We help clinics keep both revenue models honest — cash-line pricing discipline on one side, authorization and claims infrastructure on the other.
Common Questions
Why does insurance cover Spravato but not ketamine infusions?
Spravato is FDA-approved for treatment-resistant depression and for depressive symptoms in MDD with acute suicidal ideation or behavior, which gives payers an approved indication to cover. IV/IM ketamine for depression is off-label use of an anesthetic, and most payers classify it as unproven or experimental for mood disorders. Individual policies vary, so always check the specific plan.
Can we bill insurance for ketamine infusions at all?
You can submit claims using generic administration codes and an unclassified drug code, but for depression indications most payers deny them, and appeals rarely succeed. Most programs run infusions as transparent cash-pay and, where the patient wants to try out-of-network reimbursement, provide a superbill with honest expectations.
What codes are used for Spravato billing?
Medicare commonly uses bundled G2082 (up to 56 mg) and G2083 (over 56 mg). Commercial and Medicaid claims commonly carry the drug as J0013 per 1 mg (replacing S0013 as of January 1, 2026) with an E/M visit and, where policy allows, prolonged observation codes 99415/99416. Verify current coding with each payer.
Is Spravato more profitable than cash-pay ketamine?
It depends entirely on payer mix, contracted rates, drug acquisition pathway, and how tight your authorization and claims operations are. Spravato revenue is payer-backed and durable but administratively expensive; cash ketamine is immediate but price-capped by the local market. Model them separately — the answer differs clinic by clinic, and we make no revenue promises either way.

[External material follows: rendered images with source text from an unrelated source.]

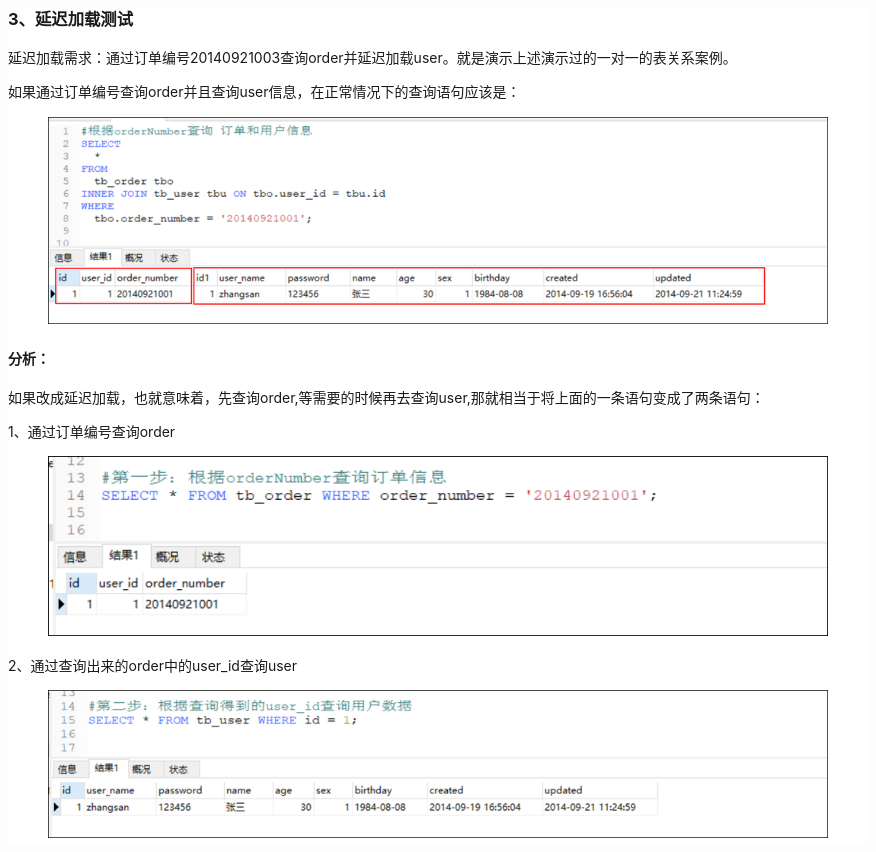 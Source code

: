 
### 3、延迟加载测试

延迟加载需求：通过订单编号20140921003查询order并延迟加载user。就是演示上述演示过的一对一的表关系案例。

如果通过订单编号查询order并且查询user信息，在正常情况下的查询语句应该是：



<figure class="thumbnails">
    <img src="picture/mybatis/img03/1551412372032.png" alt="Screenshot of coverpage" title="Cover page">
</figure>

#### 分析：

如果改成延迟加载，也就意味着，先查询order,等需要的时候再去查询user,那就相当于将上面的一条语句变成了两条语句：

1、通过订单编号查询order


<figure class="thumbnails">
    <img src="picture/mybatis/img03/1551412479125.png" alt="Screenshot of coverpage" title="Cover page">
</figure>

2、通过查询出来的order中的user_id查询user



<figure class="thumbnails">
    <img src="picture/mybatis/img03/1551412548361.png" alt="Screenshot of coverpage" title="Cover page">
</figure>
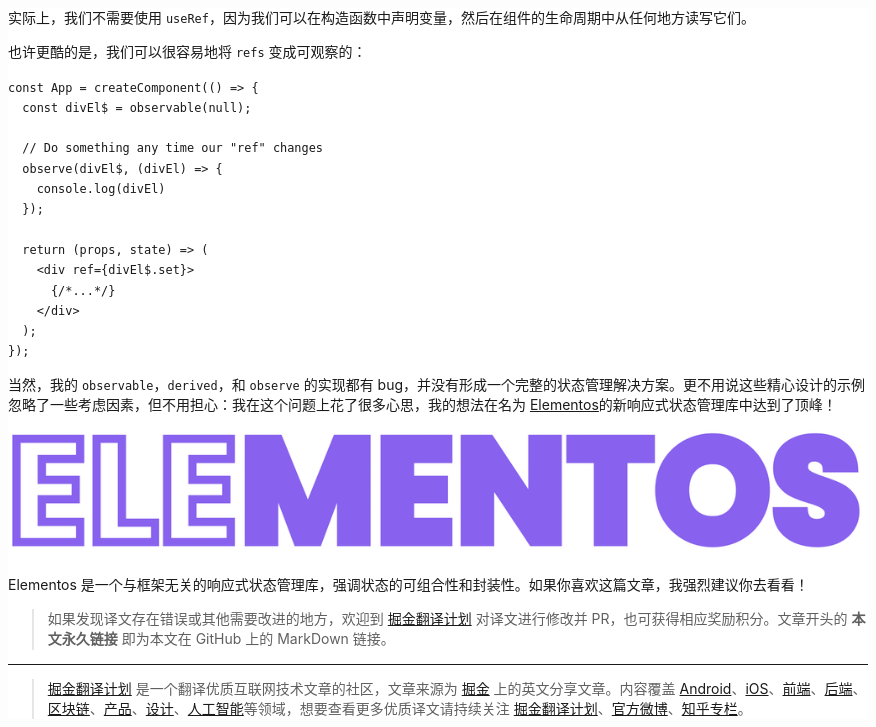 实际上，我们不需要使用 `useRef`，因为我们可以在构造函数中声明变量，然后在组件的生命周期中从任何地方读写它们。

也许更酷的是，我们可以很容易地将 `refs` 变成可观察的：

```JSX
const App = createComponent(() => {  
  const divEl$ = observable(null);
  
  // Do something any time our "ref" changes
  observe(divEl$, (divEl) => {
    console.log(divEl)
  });
  
  return (props, state) => (
    <div ref={divEl$.set}>
      {/*...*/}
    </div>
  );
});
```

当然，我的 `observable`，`derived`，和 `observe` 的实现都有 bug，并没有形成一个完整的状态管理解决方案。更不用说这些精心设计的示例忽略了一些考虑因素，但不用担心：我在这个问题上花了很多心思，我的想法在名为 [Elementos](https://malerba118.github.io/elementos-docs/)的新响应式状态管理库中达到了顶峰！

![Photo by the author.](../images/why-react-hooks-are-the-wrong-abstraction.md-1*k1YTEm4t8HpWLaUcM7yfmg.png)

Elementos 是一个与框架无关的响应式状态管理库，强调状态的可组合性和封装性。如果你喜欢这篇文章，我强烈建议你去看看！

> 如果发现译文存在错误或其他需要改进的地方，欢迎到 [掘金翻译计划](https://github.com/xitu/gold-miner) 对译文进行修改并 PR，也可获得相应奖励积分。文章开头的 **本文永久链接** 即为本文在 GitHub 上的 MarkDown 链接。

---

> [掘金翻译计划](https://github.com/xitu/gold-miner) 是一个翻译优质互联网技术文章的社区，文章来源为 [掘金](https://juejin.im) 上的英文分享文章。内容覆盖 [Android](https://github.com/xitu/gold-miner#android)、[iOS](https://github.com/xitu/gold-miner#ios)、[前端](https://github.com/xitu/gold-miner#前端)、[后端](https://github.com/xitu/gold-miner#后端)、[区块链](https://github.com/xitu/gold-miner#区块链)、[产品](https://github.com/xitu/gold-miner#产品)、[设计](https://github.com/xitu/gold-miner#设计)、[人工智能](https://github.com/xitu/gold-miner#人工智能)等领域，想要查看更多优质译文请持续关注 [掘金翻译计划](https://github.com/xitu/gold-miner)、[官方微博](http://weibo.com/juejinfanyi)、[知乎专栏](https://zhuanlan.zhihu.com/juejinfanyi)。
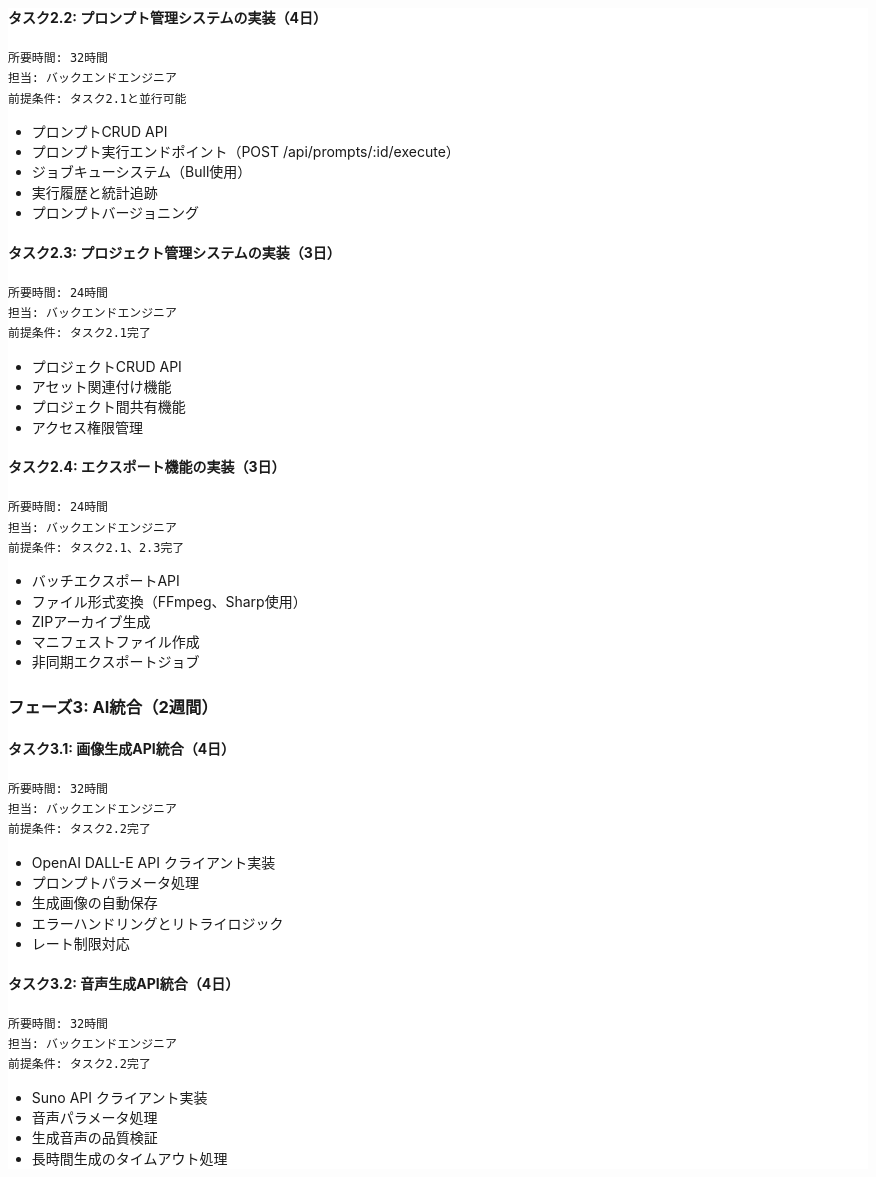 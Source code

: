 #### タスク2.2: プロンプト管理システムの実装（4日）
```
所要時間: 32時間
担当: バックエンドエンジニア
前提条件: タスク2.1と並行可能
```
- プロンプトCRUD API
- プロンプト実行エンドポイント（POST /api/prompts/:id/execute）
- ジョブキューシステム（Bull使用）
- 実行履歴と統計追跡
- プロンプトバージョニング

#### タスク2.3: プロジェクト管理システムの実装（3日）
```
所要時間: 24時間
担当: バックエンドエンジニア
前提条件: タスク2.1完了
```
- プロジェクトCRUD API
- アセット関連付け機能
- プロジェクト間共有機能
- アクセス権限管理

#### タスク2.4: エクスポート機能の実装（3日）
```
所要時間: 24時間
担当: バックエンドエンジニア
前提条件: タスク2.1、2.3完了
```
- バッチエクスポートAPI
- ファイル形式変換（FFmpeg、Sharp使用）
- ZIPアーカイブ生成
- マニフェストファイル作成
- 非同期エクスポートジョブ

### フェーズ3: AI統合（2週間）

#### タスク3.1: 画像生成API統合（4日）
```
所要時間: 32時間
担当: バックエンドエンジニア
前提条件: タスク2.2完了
```
- OpenAI DALL-E API クライアント実装
- プロンプトパラメータ処理
- 生成画像の自動保存
- エラーハンドリングとリトライロジック
- レート制限対応

#### タスク3.2: 音声生成API統合（4日）
```
所要時間: 32時間
担当: バックエンドエンジニア
前提条件: タスク2.2完了
```
- Suno API クライアント実装
- 音声パラメータ処理
- 生成音声の品質検証
- 長時間生成のタイムアウト処理

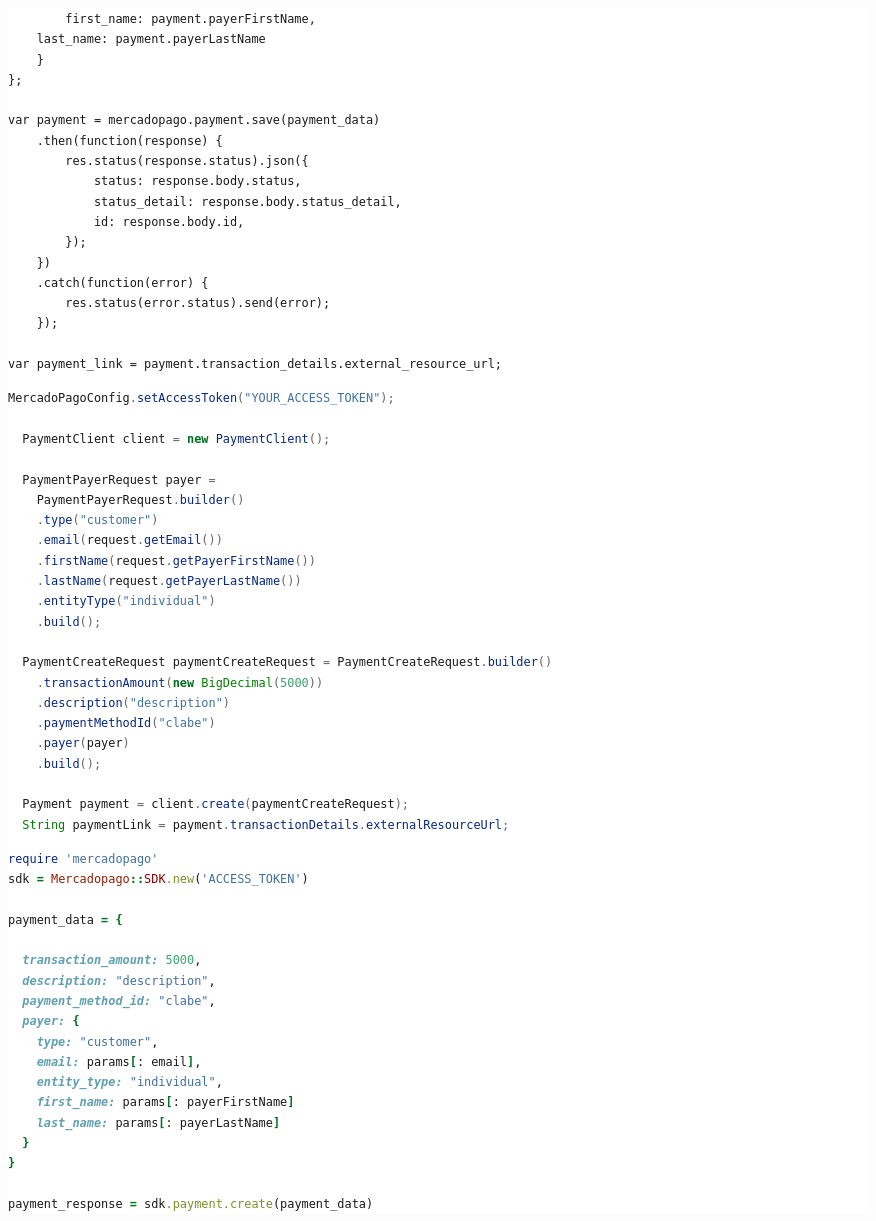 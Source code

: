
 ```node
 		first_name: payment.payerFirstName,
    last_name: payment.payerLastName
 	}
};

var payment = mercadopago.payment.save(payment_data)
 	.then(function(response) {
 		res.status(response.status).json({
 			status: response.body.status,
 			status_detail: response.body.status_detail,
 			id: response.body.id,
 		});
 	})
 	.catch(function(error) {
 		res.status(error.status).send(error);
 	});

var payment_link = payment.transaction_details.external_resource_url;

```
```java
MercadoPagoConfig.setAccessToken("YOUR_ACCESS_TOKEN");

  PaymentClient client = new PaymentClient();

  PaymentPayerRequest payer =
  	PaymentPayerRequest.builder()
  	.type("customer")
  	.email(request.getEmail())
    .firstName(request.getPayerFirstName())
    .lastName(request.getPayerLastName())
  	.entityType("individual")
  	.build();

  PaymentCreateRequest paymentCreateRequest = PaymentCreateRequest.builder()
  	.transactionAmount(new BigDecimal(5000))
  	.description("description")
  	.paymentMethodId("clabe")
  	.payer(payer)
  	.build();

  Payment payment = client.create(paymentCreateRequest);
  String paymentLink = payment.transactionDetails.externalResourceUrl;

```
```ruby
require 'mercadopago'
sdk = Mercadopago::SDK.new('ACCESS_TOKEN')

payment_data = {

  transaction_amount: 5000,
  description: "description",
  payment_method_id: "clabe",
  payer: {
    type: "customer",
    email: params[: email],
    entity_type: "individual",
    first_name: params[: payerFirstName]
    last_name: params[: payerLastName]
  }
}

payment_response = sdk.payment.create(payment_data)
```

Does the Spravato REMS apply to ketamine infusions?
No. The REMS is specific to Spravato (esketamine). Ketamine infusions carry their own monitoring and consent standards, but not REMS certification, patient enrollment, or REMS documentation requirements.
Can the same staff run both service lines?
Clinically, often yes, subject to scope and training. Operationally, the billing workflows should be separated: point-of-service collection and package tracking for the cash line, verification, authorization tracking, and claims follow-up for the Spravato line. Cross-training is fine; merged workflows are how errors happen.